Haggadah shel Pesach... Service for the Two First Nights of Passover.
According to the Custom of the Spanish, Portuguese, and German Jews.
London, David Levi, 1794
Starting from 1770s, several Hebrew prayer-books and Haggadot were printed in London for the first time by three different Jewish publishers: A. Alexander and Son; Yedidya, Gershon and Issachar; David Levi. All publications by these printers are considered to be very rare, with only a small number of surviving copies.

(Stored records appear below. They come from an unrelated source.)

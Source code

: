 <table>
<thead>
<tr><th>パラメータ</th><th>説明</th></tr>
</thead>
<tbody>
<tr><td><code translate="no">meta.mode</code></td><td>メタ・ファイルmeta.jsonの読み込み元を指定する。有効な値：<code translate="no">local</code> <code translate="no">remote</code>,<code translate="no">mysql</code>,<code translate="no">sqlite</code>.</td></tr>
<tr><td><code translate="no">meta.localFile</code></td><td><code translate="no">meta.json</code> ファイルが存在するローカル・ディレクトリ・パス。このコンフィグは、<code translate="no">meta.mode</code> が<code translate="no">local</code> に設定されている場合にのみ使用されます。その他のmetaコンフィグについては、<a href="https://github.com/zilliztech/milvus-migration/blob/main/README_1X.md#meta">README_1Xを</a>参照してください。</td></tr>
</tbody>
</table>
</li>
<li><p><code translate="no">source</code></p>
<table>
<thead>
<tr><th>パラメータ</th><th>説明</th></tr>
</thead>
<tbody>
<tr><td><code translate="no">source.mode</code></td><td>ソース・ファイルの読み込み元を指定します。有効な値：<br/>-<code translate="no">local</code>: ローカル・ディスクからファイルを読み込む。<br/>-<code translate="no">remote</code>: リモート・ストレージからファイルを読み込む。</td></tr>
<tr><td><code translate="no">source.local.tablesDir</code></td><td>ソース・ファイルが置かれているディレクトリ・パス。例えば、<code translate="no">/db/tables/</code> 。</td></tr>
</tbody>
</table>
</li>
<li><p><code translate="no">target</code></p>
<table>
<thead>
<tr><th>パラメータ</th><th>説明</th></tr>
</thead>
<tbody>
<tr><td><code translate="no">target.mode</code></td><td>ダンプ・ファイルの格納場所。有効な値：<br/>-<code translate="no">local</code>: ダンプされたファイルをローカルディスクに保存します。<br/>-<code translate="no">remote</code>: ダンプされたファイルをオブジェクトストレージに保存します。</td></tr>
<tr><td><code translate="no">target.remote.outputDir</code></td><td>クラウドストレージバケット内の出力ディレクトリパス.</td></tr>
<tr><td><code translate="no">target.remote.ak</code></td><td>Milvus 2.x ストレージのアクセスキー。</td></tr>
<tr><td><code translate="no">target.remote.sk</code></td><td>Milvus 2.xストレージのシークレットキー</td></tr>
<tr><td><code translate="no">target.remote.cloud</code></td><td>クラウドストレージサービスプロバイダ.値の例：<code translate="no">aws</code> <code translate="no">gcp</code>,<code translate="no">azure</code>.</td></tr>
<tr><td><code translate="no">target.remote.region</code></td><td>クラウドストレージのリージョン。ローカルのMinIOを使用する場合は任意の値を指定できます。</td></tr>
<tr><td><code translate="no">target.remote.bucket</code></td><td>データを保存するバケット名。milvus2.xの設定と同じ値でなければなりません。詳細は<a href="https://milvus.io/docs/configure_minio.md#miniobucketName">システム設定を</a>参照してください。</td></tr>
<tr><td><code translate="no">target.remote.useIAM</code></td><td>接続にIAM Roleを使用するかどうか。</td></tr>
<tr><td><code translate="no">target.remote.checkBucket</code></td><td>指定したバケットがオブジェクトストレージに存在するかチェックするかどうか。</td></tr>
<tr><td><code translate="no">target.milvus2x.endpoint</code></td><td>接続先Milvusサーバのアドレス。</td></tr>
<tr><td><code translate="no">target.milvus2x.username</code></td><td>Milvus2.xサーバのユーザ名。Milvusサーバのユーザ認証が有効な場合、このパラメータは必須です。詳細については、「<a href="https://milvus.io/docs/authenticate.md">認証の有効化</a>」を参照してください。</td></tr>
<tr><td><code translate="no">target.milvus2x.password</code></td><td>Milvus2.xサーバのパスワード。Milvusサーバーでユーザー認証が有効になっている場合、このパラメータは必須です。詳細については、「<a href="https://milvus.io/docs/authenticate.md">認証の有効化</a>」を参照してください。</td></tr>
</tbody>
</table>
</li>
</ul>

David Levi (1742-1801), was an erudite Whitechapel cobbler and one of the most remarkable characters of 18th-century English Jewry. He was born in London and after failing to make a living as a shoemaker, went to the opposite extreme and became a hatter, meanwhile continuing his studies at the Great Synagogue of London. In 1783 he produced a succinct account of the 'Rites and Ceremonies of the Jews, in which their religious principles and tenets are explained'. From that date onwards, he was constantly engaged in literary work, in the intervals of trying to earn his livelihood. He produced grammars, dictionaries, apologetics, pamphlets and polemics. For years on end he was a one-man Anti-Defamation Committee, always prepared to fight with his quill whenever the good name of Jews or Judaism was impugned. In addition, he produced a series of liturgical and other translations, considered to be superior to A. Alexander's. Alexander, who was a well-known and established rival London-Jewish publisher, saw in Levi an imitator.
First edition; small 4to (21.5 x 13 cm); contemporary brown calf, boards with gilt ruled borders, slightly rubbed, spine with floral decorations in gilt, edges browned; text in Hebrew, English and Ladino. [1], 39, [3] ll.
Yaari 254; Yudlov 371; Vinograd, London 137. Not in Yerushalmi.